About this task
Of the lines listed below, return exactly those that run from the line containing "Licensed under the" through the line containing "distributed under the", both included.

(Input records begins)

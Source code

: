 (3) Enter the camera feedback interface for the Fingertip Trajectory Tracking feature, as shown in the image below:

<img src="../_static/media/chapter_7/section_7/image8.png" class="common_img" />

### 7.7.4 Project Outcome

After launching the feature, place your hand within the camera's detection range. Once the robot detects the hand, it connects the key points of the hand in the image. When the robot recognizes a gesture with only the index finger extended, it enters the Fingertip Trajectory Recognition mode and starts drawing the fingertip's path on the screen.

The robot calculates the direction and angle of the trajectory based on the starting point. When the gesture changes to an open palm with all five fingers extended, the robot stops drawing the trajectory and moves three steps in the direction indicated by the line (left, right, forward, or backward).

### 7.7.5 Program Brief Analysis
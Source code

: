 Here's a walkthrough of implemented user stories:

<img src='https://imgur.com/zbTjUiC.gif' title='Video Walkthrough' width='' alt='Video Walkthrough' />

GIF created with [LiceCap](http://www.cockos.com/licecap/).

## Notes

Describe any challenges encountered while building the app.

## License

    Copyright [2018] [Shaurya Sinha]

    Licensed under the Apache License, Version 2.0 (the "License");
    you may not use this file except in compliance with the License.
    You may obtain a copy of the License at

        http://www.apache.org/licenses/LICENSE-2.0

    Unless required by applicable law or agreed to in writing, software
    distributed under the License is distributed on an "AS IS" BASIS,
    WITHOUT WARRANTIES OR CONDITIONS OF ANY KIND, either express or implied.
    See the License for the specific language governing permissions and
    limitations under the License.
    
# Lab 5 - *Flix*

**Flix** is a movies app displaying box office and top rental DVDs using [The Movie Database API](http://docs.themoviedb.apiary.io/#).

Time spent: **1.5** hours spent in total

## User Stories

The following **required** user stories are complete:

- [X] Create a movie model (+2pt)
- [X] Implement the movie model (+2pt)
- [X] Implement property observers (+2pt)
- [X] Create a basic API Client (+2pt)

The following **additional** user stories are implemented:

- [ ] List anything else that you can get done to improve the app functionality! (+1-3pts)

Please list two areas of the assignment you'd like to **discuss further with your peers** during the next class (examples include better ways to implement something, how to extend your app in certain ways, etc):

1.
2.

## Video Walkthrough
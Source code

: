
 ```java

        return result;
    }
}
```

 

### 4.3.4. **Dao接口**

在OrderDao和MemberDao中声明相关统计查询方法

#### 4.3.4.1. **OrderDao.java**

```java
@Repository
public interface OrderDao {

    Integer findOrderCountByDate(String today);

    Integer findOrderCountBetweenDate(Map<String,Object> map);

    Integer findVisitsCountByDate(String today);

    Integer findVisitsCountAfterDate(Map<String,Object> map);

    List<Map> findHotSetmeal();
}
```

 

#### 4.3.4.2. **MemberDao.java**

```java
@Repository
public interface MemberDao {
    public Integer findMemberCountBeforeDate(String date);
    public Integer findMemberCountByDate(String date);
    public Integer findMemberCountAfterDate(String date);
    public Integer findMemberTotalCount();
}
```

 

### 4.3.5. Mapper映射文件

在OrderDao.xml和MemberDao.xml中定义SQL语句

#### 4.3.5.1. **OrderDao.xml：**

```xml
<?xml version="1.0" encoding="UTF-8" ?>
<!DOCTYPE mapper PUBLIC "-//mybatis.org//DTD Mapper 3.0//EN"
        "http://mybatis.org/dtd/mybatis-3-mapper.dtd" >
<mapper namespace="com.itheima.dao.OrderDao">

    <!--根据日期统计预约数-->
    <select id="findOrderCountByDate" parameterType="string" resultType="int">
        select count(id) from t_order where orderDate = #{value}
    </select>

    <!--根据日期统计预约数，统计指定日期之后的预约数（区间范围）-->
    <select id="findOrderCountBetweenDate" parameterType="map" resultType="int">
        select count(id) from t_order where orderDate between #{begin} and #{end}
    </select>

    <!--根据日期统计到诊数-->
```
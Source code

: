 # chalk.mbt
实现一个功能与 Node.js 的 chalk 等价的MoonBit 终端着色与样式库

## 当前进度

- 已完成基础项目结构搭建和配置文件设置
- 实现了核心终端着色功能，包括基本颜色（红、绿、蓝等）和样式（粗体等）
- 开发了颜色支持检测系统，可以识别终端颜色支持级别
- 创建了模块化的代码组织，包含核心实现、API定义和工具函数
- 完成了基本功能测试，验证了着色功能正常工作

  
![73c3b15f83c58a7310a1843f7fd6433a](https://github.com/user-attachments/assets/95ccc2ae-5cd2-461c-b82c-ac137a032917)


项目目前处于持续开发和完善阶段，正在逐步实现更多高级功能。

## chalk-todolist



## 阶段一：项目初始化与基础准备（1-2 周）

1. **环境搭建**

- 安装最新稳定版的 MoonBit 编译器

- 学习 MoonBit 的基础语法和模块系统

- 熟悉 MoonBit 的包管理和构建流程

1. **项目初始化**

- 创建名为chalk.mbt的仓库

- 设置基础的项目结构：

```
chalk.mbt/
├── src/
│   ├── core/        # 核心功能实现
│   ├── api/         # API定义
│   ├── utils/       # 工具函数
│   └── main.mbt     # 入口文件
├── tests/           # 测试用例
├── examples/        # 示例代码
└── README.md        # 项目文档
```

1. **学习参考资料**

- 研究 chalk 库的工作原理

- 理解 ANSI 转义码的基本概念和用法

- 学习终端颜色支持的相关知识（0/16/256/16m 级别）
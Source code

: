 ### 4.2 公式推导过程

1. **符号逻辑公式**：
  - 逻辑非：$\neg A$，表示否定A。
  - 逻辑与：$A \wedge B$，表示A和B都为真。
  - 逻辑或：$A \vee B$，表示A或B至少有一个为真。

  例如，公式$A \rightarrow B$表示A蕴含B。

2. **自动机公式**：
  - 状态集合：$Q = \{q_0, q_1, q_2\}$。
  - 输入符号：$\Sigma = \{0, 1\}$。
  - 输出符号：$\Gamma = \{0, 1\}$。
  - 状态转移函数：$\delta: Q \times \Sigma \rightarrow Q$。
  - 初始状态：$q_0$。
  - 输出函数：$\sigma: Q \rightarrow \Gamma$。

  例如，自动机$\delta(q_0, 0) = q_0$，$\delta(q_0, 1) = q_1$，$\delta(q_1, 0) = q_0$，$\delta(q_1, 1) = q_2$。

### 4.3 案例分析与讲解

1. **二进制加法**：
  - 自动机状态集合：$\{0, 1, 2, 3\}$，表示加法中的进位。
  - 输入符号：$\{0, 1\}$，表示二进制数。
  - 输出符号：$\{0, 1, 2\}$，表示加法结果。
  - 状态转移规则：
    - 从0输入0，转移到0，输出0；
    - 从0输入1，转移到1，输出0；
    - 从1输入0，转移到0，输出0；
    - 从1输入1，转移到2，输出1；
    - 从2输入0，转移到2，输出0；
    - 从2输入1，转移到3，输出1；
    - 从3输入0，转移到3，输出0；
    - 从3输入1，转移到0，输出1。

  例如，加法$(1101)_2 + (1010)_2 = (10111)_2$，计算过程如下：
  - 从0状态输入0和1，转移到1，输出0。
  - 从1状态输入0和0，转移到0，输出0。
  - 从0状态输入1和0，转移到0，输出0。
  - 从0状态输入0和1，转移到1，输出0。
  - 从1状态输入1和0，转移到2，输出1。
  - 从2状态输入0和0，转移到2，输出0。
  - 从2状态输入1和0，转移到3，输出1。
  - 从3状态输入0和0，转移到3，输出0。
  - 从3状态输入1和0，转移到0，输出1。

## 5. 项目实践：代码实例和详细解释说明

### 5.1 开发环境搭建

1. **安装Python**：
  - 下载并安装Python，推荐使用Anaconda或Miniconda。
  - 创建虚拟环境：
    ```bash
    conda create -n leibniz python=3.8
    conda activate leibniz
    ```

(Input records ends)

The completed task
    Licensed under the Apache License, Version 2.0 (the "License");
    you may not use this file except in compliance with the License.
    You may obtain a copy of the License at

        http://www.apache.org/licenses/LICENSE-2.0

    Unless required by applicable law or agreed to in writing, software
    distributed under the License is distributed on an "AS IS" BASIS,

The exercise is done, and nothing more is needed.